Friday, July 14, 2017

data entry - How to design a screen in which users must choose a value from a list of options for each row in a 500 row table?


I'm designing an application that's supposed to help ease a very tedious and difficult task.


Prior to this app - each user would be given a spreadsheet with about 5-8 columns, and 300-500 rows. (Each user's spreadsheet would be different).


For each and every row, the user would need to populate a value in the last column. That value would be selected from a list of choices (e.g., an Excel drop-down menu) that usually contained 20-30 choices. The list of choices is exactly the same for every row.


The actual context is sensitive, but here's a hypothetical analogous example - the spreadsheet contains a list of bugs for software development project. Each column has a different piece of information about the bug (e.g, the screen on which the bug occurs, the severity of the bug, who discovered the bug, how repeatable it is, etc.) The user must review each bug, and assign the bug to a developer (from a list of about 20 developers). That assignment is made in the last column.


As you can imagine - this is incredibly tedious and time consuming.

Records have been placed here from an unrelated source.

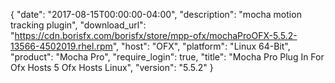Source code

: {
   "date": "2017-08-15T00:00:00-04:00",
   "description": "mocha motion tracking plugin",
   "download_url": "https://cdn.borisfx.com/borisfx/store/mpp-ofx/mochaProOFX-5.5.2-13566-4502019.rhel.rpm",
   "host": "OFX",
   "platform": "Linux 64-Bit",
   "product": "Mocha Pro",
   "require_login": true,
   "title": "Mocha Pro Plug In For Ofx Hosts 5 Ofx Hosts Linux",
   "version": "5.5.2"
}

By turning this into a web application, I will at least be reducing the time and trouble of distributing the spreadsheets, and ease the process of merging them.



But, I'd also like to be able to create a UI that streamlines the data-entry work as well.


My worst-case solution is a simple table/grid, with a drop-down menu (i.e. select element) in the last column of every row.


But surely there's a better solution/design pattern for this?



Answer



I think a much easier solution for the end user, since you say the list of choices is the same for every row, is to have the table with the last column empty, and then a separate list somewhere on the page, near the table- not a dropdown but a list with all choices visible at a glance - where clicking a name will add it to the row automatically.


This way, instead of the user having to click and scan the dropdown each time, they are looking at one list, clicking the name once and moving on to the next row, clicking again, and so on.


You'll have to take into a few other elements - highlighting the row that's next to insert the name in, logic for selecting the next available row, etc but this would require the least amount of clicks and cognition from the user (imo).